Much has been said about the rapidly expanding influence of small, connected sensors in the Internet of Things.  In the book “Age of Context: Mobile, Sensors, Data and the Future of Privacy,” that I blogged about recently, “sensors” are named as one of five major forces in the “perfect storm,” the “Age of Context”.

While recognizing the importance of sensors, I also am intrigued by unique actuators, which actually do something useful in response to conditions sensed.  I learned of an interesting new application of actuators this morning in the article, “Save on utilities: just heat or cool yourself.

Wristify … a new thermoelectric bracelet out of MIT, monitors air and skin temperature, then sends tailored pulses of hot or cold waves to the wrist to help you maintain comfortable temps. 

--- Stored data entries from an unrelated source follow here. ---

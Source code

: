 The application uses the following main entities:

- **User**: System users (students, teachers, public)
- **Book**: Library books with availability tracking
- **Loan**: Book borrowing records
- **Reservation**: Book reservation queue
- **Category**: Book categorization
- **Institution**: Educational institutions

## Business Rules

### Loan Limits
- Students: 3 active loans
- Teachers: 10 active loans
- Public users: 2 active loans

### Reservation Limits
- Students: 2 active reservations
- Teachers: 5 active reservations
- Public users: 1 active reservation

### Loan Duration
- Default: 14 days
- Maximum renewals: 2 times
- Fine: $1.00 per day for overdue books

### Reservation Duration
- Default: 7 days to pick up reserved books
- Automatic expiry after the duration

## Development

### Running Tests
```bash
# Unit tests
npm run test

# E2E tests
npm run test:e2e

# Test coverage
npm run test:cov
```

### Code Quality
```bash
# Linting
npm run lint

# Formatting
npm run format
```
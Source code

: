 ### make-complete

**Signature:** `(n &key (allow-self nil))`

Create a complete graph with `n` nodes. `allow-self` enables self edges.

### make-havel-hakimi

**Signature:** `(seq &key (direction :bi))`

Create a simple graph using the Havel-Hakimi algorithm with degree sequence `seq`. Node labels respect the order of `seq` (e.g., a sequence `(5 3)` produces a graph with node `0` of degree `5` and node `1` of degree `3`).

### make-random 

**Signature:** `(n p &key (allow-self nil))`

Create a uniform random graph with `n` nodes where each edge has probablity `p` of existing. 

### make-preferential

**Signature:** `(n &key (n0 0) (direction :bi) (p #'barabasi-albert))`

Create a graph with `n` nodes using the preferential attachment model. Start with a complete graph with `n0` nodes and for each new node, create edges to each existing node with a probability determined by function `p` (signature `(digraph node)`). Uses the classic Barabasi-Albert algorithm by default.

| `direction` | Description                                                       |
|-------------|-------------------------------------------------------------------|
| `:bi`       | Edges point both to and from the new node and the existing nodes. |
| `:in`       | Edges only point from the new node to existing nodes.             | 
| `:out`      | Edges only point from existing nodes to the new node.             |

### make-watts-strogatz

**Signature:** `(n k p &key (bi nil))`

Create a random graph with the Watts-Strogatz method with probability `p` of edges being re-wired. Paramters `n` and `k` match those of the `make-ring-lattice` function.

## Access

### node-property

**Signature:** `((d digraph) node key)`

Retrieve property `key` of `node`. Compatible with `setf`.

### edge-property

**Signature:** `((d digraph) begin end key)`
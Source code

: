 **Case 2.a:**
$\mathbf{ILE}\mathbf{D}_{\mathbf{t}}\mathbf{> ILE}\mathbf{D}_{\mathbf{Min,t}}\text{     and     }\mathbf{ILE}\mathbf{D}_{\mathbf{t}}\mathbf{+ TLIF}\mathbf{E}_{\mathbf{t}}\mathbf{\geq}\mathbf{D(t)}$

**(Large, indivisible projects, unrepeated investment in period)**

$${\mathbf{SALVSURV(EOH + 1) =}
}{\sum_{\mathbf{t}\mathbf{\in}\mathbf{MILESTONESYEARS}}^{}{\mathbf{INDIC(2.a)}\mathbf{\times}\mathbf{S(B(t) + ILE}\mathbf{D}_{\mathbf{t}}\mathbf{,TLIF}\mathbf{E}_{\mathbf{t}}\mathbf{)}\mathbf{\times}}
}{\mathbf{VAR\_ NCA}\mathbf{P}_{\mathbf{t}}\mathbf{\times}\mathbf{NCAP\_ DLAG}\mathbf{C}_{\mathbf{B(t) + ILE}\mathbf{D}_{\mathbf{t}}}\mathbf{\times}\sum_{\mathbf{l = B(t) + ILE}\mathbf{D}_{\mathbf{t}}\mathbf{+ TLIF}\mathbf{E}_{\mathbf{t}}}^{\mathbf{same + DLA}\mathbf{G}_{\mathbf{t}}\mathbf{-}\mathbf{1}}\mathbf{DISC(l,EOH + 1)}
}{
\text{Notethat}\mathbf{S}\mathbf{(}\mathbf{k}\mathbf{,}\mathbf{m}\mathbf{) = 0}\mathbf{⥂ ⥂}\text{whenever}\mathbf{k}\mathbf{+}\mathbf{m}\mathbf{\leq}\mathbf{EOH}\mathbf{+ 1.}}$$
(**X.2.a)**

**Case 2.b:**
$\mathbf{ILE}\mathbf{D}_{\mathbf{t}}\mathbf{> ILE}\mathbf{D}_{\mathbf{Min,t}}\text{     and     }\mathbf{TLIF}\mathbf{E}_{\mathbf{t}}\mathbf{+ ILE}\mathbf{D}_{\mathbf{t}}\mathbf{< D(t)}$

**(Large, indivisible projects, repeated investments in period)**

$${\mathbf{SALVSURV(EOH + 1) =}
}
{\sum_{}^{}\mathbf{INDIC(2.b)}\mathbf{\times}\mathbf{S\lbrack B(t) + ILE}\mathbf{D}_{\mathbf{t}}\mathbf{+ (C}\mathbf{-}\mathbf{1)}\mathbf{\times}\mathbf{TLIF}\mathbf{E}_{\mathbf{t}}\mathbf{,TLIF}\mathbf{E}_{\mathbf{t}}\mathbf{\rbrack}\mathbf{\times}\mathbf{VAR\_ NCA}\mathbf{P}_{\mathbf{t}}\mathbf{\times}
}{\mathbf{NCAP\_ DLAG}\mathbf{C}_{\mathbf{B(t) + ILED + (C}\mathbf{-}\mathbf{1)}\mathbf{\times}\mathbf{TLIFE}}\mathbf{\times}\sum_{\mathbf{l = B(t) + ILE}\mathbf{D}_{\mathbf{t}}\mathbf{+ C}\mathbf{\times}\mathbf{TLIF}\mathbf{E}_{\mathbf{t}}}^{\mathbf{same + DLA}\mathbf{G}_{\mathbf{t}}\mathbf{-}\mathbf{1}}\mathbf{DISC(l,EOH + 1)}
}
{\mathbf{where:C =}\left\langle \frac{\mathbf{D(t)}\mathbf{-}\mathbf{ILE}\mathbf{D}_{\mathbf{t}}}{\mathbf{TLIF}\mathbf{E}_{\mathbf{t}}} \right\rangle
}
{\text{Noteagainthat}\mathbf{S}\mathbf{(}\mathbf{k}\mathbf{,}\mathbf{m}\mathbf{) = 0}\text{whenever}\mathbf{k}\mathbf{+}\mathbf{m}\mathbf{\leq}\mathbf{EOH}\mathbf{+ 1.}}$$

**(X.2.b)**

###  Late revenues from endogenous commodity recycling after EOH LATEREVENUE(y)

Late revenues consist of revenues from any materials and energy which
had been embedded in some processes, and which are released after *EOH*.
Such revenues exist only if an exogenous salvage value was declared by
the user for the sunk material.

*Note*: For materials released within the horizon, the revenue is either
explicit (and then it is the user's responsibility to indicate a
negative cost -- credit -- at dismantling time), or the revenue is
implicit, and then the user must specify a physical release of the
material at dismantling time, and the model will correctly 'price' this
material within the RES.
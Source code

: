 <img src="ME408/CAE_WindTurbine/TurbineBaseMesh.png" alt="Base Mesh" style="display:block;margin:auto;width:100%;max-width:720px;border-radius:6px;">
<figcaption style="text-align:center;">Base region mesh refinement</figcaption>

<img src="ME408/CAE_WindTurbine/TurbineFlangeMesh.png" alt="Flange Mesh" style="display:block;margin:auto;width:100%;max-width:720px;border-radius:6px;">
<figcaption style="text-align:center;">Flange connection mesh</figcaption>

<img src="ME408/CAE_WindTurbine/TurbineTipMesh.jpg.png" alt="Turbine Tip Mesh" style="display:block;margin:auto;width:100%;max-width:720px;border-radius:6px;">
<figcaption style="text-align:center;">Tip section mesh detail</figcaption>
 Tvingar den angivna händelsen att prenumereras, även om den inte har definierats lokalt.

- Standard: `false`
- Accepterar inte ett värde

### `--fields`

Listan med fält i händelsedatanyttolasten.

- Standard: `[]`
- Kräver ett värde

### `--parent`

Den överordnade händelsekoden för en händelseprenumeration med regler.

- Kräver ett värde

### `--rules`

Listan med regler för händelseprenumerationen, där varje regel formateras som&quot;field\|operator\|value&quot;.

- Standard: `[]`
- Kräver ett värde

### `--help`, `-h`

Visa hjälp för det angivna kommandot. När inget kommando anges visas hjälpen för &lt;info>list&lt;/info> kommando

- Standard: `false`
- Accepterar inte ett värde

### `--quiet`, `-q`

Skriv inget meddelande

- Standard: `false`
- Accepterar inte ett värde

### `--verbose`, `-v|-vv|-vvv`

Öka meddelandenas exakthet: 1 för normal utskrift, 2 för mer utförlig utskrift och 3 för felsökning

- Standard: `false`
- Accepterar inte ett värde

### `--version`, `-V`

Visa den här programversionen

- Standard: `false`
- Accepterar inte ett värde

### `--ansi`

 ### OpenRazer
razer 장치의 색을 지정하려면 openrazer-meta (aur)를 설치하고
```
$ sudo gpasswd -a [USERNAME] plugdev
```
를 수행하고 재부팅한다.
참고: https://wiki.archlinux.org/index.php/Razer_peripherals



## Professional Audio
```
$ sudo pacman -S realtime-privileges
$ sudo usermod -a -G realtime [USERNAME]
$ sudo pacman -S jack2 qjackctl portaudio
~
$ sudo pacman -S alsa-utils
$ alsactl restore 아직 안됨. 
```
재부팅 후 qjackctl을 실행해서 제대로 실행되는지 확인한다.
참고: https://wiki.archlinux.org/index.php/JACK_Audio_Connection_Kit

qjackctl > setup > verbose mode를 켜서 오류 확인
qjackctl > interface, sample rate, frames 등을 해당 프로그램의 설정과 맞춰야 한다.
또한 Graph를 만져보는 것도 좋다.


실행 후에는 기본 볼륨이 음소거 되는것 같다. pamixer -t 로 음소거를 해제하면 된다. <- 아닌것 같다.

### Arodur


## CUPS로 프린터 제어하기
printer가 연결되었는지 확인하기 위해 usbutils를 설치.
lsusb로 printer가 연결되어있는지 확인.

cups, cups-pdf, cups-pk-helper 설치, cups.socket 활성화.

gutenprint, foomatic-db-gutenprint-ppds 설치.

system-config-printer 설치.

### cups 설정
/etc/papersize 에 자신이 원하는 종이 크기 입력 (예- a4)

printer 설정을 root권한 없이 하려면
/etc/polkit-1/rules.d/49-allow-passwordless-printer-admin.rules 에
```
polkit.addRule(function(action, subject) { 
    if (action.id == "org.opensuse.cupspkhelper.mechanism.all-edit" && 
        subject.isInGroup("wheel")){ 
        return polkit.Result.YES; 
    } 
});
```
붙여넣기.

This experimental device helps the body adjust to accommodate temperature changes by applying hot or cold temperatures to the body through a wrist band:

If I put something cold directly on your body at a constant temperature, the body acclimates and no longer perceives it as cold. … Think of what happens when you jump in a lake. At first, it’s bracingly cold, but after a while, you get used to it. By continually introducing that sudden jolt of cold, Shames discovered, you could essentially trick the body into feeling cold. Wristify basically makes you feel like you’re continually jumping into the lake — or submerging into a hot bath.

This seems like a great use of sensors teamed with actuators, transforming contextual knowledge (ambient temperature) into useful response (thermal comfort).

Will we soon see a wearable device to help us endure to or cold temperatures? I don’t know, but this could be really useful. Apple or Google, could you please build this into a smart watch?